**EXERCISE:**
Please retype the entries below exactly as they are written.

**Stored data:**
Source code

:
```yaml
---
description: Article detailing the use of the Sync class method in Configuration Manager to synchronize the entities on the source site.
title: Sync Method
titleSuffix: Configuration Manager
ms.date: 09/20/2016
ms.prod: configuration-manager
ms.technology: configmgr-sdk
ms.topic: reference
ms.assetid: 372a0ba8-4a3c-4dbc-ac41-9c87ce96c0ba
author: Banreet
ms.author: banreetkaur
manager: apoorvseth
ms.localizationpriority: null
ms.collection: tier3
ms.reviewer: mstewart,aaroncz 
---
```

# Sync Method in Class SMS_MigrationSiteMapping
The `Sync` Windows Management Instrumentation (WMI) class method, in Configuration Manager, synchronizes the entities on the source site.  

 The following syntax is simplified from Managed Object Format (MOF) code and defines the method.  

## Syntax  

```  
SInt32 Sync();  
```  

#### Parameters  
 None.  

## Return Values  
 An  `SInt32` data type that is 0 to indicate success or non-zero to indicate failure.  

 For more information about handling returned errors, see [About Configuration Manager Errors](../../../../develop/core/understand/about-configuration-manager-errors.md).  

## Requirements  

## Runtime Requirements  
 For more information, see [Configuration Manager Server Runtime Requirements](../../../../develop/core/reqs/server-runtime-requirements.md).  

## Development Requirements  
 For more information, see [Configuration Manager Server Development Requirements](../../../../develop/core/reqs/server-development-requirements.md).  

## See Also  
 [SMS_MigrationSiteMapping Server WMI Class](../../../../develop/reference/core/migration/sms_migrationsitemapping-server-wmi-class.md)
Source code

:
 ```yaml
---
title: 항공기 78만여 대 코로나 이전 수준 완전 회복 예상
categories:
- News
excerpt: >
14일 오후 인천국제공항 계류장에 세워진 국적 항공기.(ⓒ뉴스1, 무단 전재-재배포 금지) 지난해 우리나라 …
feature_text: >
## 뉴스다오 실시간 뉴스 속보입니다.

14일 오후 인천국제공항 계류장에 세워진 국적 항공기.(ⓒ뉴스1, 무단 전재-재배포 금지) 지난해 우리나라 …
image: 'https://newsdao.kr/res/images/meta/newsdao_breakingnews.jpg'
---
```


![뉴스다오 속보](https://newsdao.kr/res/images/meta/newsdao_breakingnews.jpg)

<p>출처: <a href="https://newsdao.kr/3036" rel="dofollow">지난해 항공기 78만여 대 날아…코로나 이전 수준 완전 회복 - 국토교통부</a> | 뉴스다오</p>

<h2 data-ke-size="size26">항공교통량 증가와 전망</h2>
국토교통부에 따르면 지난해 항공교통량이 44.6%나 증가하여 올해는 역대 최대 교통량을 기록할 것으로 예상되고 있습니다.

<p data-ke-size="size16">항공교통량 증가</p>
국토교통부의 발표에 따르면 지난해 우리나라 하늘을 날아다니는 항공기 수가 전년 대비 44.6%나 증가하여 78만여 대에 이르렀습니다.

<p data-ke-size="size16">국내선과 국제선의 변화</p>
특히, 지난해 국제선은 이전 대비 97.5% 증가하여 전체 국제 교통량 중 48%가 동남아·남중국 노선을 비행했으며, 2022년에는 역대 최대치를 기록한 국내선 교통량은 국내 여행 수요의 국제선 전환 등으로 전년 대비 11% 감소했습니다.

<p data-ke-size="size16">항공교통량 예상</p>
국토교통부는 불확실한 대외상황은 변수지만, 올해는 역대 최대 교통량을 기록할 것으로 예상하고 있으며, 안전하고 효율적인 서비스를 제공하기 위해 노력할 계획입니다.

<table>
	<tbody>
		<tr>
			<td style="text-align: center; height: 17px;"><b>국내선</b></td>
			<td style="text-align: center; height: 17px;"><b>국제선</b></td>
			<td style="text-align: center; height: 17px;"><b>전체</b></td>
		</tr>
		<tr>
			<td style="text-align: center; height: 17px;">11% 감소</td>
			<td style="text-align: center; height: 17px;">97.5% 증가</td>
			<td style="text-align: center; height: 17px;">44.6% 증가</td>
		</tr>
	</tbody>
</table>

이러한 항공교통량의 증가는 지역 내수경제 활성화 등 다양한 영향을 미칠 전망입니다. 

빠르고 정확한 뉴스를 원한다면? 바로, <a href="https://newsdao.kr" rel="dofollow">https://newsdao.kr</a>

**WRITTEN RESPONSE:**
Source code

:
```yaml
---
description: Article detailing the use of the Sync class method in Configuration Manager to synchronize the entities on the source site.
title: Sync Method
titleSuffix: Configuration Manager
ms.date: 09/20/2016
ms.prod: configuration-manager
ms.technology: configmgr-sdk
ms.topic: reference
ms.assetid: 372a0ba8-4a3c-4dbc-ac41-9c87ce96c0ba
author: Banreet
ms.author: banreetkaur
manager: apoorvseth
ms.localizationpriority: null
ms.collection: tier3
ms.reviewer: mstewart,aaroncz 
---
```

# Sync Method in Class SMS_MigrationSiteMapping
The `Sync` Windows Management Instrumentation (WMI) class method, in Configuration Manager, synchronizes the entities on the source site.  

 The following syntax is simplified from Managed Object Format (MOF) code and defines the method.  

## Syntax  

```  
SInt32 Sync();  
```  

#### Parameters  
 None.  

## Return Values  
 An  `SInt32` data type that is 0 to indicate success or non-zero to indicate failure.  

 For more information about handling returned errors, see [About Configuration Manager Errors](../../../../develop/core/understand/about-configuration-manager-errors.md).  

## Requirements  

## Runtime Requirements  
 For more information, see [Configuration Manager Server Runtime Requirements](../../../../develop/core/reqs/server-runtime-requirements.md).  

## Development Requirements  
 For more information, see [Configuration Manager Server Development Requirements](../../../../develop/core/reqs/server-development-requirements.md).  

## See Also  
 [SMS_MigrationSiteMapping Server WMI Class](../../../../develop/reference/core/migration/sms_migrationsitemapping-server-wmi-class.md)
Source code

:
 ```yaml
---
title: 항공기 78만여 대 코로나 이전 수준 완전 회복 예상
categories:
- News
excerpt: >
14일 오후 인천국제공항 계류장에 세워진 국적 항공기.(ⓒ뉴스1, 무단 전재-재배포 금지) 지난해 우리나라 …
feature_text: >
## 뉴스다오 실시간 뉴스 속보입니다.

14일 오후 인천국제공항 계류장에 세워진 국적 항공기.(ⓒ뉴스1, 무단 전재-재배포 금지) 지난해 우리나라 …
image: 'https://newsdao.kr/res/images/meta/newsdao_breakingnews.jpg'
---
```


![뉴스다오 속보](https://newsdao.kr/res/images/meta/newsdao_breakingnews.jpg)

<p>출처: <a href="https://newsdao.kr/3036" rel="dofollow">지난해 항공기 78만여 대 날아…코로나 이전 수준 완전 회복 - 국토교통부</a> | 뉴스다오</p>

<h2 data-ke-size="size26">항공교통량 증가와 전망</h2>
국토교통부에 따르면 지난해 항공교통량이 44.6%나 증가하여 올해는 역대 최대 교통량을 기록할 것으로 예상되고 있습니다.

<p data-ke-size="size16">항공교통량 증가</p>
국토교통부의 발표에 따르면 지난해 우리나라 하늘을 날아다니는 항공기 수가 전년 대비 44.6%나 증가하여 78만여 대에 이르렀습니다.

<p data-ke-size="size16">국내선과 국제선의 변화</p>
특히, 지난해 국제선은 이전 대비 97.5% 증가하여 전체 국제 교통량 중 48%가 동남아·남중국 노선을 비행했으며, 2022년에는 역대 최대치를 기록한 국내선 교통량은 국내 여행 수요의 국제선 전환 등으로 전년 대비 11% 감소했습니다.

<p data-ke-size="size16">항공교통량 예상</p>
국토교통부는 불확실한 대외상황은 변수지만, 올해는 역대 최대 교통량을 기록할 것으로 예상하고 있으며, 안전하고 효율적인 서비스를 제공하기 위해 노력할 계획입니다.

<table>
	<tbody>
		<tr>
			<td style="text-align: center; height: 17px;"><b>국내선</b></td>
			<td style="text-align: center; height: 17px;"><b>국제선</b></td>
			<td style="text-align: center; height: 17px;"><b>전체</b></td>
		</tr>
		<tr>
			<td style="text-align: center; height: 17px;">11% 감소</td>
			<td style="text-align: center; height: 17px;">97.5% 증가</td>
			<td style="text-align: center; height: 17px;">44.6% 증가</td>
		</tr>
	</tbody>
</table>

이러한 항공교통량의 증가는 지역 내수경제 활성화 등 다양한 영향을 미칠 전망입니다. 

빠르고 정확한 뉴스를 원한다면? 바로, <a href="https://newsdao.kr" rel="dofollow">https://newsdao.kr</a>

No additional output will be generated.